I was recently happy to have good news: last week, the WSU English Department graduate students gave me the “Most Supportive Faculty Member” award (which particularly delights me in that they’re amazing people with whom to work). Yesterday I learned that I’d won a teaching grant. And I’ll brag about my wife too: Lauralea today received an invitation to give a keynote address at a professional conference. We are apparently doing some good things professionally, and those good things seem to sometimes intersect: we’ll both be presenting about quantitative rhetorics and research at Feminisms & Rhetorics in the fall, as well.

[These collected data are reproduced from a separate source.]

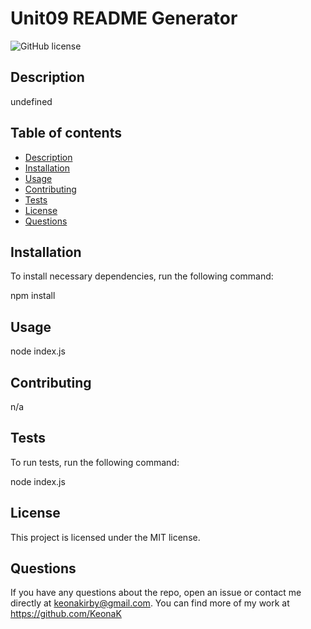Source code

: # Unit09 README Generator

![GitHub license](https://img.shields.io/badge/license-MIT-blue.svg)

## Description

undefined

## Table of contents

- [Description](#description)
- [Installation](#installation)
- [Usage](#usage)
- [Contributing](#contributing)
- [Tests](#tests)
- [License](#license)
- [Questions](#questions)

## Installation

To install necessary dependencies, run the following command:

npm install

## Usage

node index.js

## Contributing

n/a

## Tests

To run tests, run the following command:

node index.js

## License

This project is licensed under the MIT license.

## Questions

If you have any questions about the repo, open an issue or contact me directly at keonakirby@gmail.com. You can find more of my work at https://github.com/KeonaK
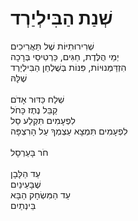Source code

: # שְׁנַת הַבִּילְיַרְד

שְׁרִירוּתִיּוֹת שֶׁל תַּאֲרִיכִים \
יְמֵי הֻלֶּדֶת, חַגִּים, כַּרְטִיסֵי בְּרָכָה\
הִזְדַּמְּנוּיוֹת, פִּנּוֹת בְּשֻׁלְחַן הַבִּילְיַרְד \
שֶׁלָּהּ\
\
שְׁלַח כַּדּוּר אָדֹם\
קַבֵּל נֶתֶז כָּחֹל\
לִפְעָמִים תִּקְלַע סַל\
לִפְעָמִים תִּמְצָא עַצְמְךָ עַל הָרִצְפָּה \
\
חֹר בָּעַרְסָל\
\
עַד הַלָּבָן\
שֶׁבָּעֵינַיִם\
עַד הַמִּשְׂחָק הַבָּא\
בֵּינְתַיִם

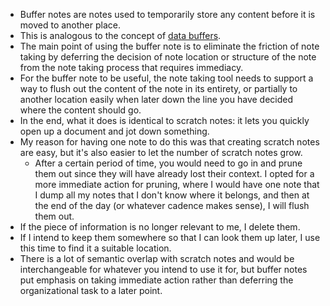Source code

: 
- Buffer notes are notes used to temporarily store any content before it is moved to another place.
- This is analogous to the concept of [data buffers](https://en.wikipedia.org/wiki/Data_buffer).
- The main point of using the buffer note is to eliminate the friction of note taking by deferring the decision of note location or structure of the note from the note taking process that requires immediacy.
- For the buffer note to be useful, the note taking tool needs to support a way to flush out the content of the note in its entirety, or partially to another location easily when later down the line you have decided where the content should go.
- In the end, what it does is identical to scratch notes: it lets you quickly open up a document and jot down something.
- My reason for having one note to do this was that creating scratch notes are easy, but it's also easier to let the number of scratch notes grow. 
  - After a certain period of time, you would need to go in and prune them out since they will have already lost their context.
I opted for a more immediate action for pruning, where I would have one note that I dump all my notes that I don't know where it belongs, and then at the end of the day (or whatever cadence makes sense), I will flush them out. 
- If the piece of information is no longer relevant to me, I delete them.
- If I intend to keep them somewhere so that I can look them up later, I use this time to find it a suitable location.
- There is a lot of semantic overlap with scratch notes and would be interchangeable for whatever you intend to use it for, but buffer notes put emphasis on taking immediate action rather than deferring the organizational task to a later point.
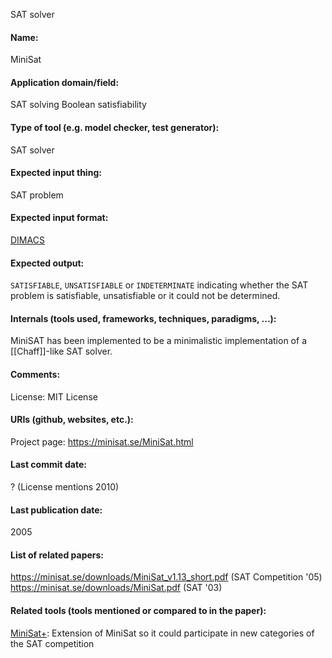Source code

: SAT solver

#### Name:
MiniSat

#### Application domain/field:
SAT solving
Boolean satisfiability

#### Type of tool (e.g. model checker, test generator):
SAT solver

#### Expected input thing:
SAT problem

#### Expected input format:
[DIMACS](../../../Formats/DIMACS.md)

#### Expected output:
`SATISFIABLE`, `UNSATISFIABLE` or `INDETERMINATE` indicating whether the SAT problem is satisfiable, unsatisfiable or it could not be determined.

#### Internals (tools used, frameworks, techniques, paradigms, ...):
MiniSAT has been implemented to be a minimalistic implementation of a [[Chaff]]-like SAT solver.

#### Comments:
License: MIT License

#### URIs (github, websites, etc.):
Project page: https://minisat.se/MiniSat.html

#### Last commit date:
? (License mentions 2010)

#### Last publication date:
2005

#### List of related papers:
https://minisat.se/downloads/MiniSat_v1.13_short.pdf (SAT Competition '05)
https://minisat.se/downloads/MiniSat.pdf (SAT '03)

#### Related tools (tools mentioned or compared to in the paper):
[MiniSat+](../MiniSat+.md): Extension of MiniSat so it could participate in new categories of the SAT competition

In addition to that good news, my Digital Technology and Culture (DTC) 375 (“Languages, Texts, and Technologies”) students presented their final collaborative projects at the DTC showcase last night, and they. were. awesome. Seven teams (who all told me it was OK to post links to portions of their projects) did these things:
- Team D’Anna
http://studentweb.engl.wsu.edu/355SP15/rforbes/danna/ - Team Ellen
http://dtc375final.wix.com/dtc375final - Team Sam
http://team-sam.mara-jhozel.com/ - Team Galen
http://share.snacktools.com/FED8ADC7C6F/q7n343lj - Team Saul
http://barajasmely5.wix.com/dtc-375-v1 - Team Tory
http://comparativecanvas.wix.com/home - Team Sharon
https://finalprojectsharon375.wordpress.com/
I’m kind of amazed, even though I know I shouldn’t be, to work with students who have such goodwill and creativity. The projects above reflect some of the best aspects of what I consider to be excellent multimodal collaborative scholarship.
And today, in class, we concluded with the intersections of James Gleick’s The Information, Marshall McLuhan, “The Library of Babel,” smartphone dating, big data, Robert Burton’s Anatomy of Melancholy, and the Skyrim/Valve paid mods user revolt. A good end to a good semester.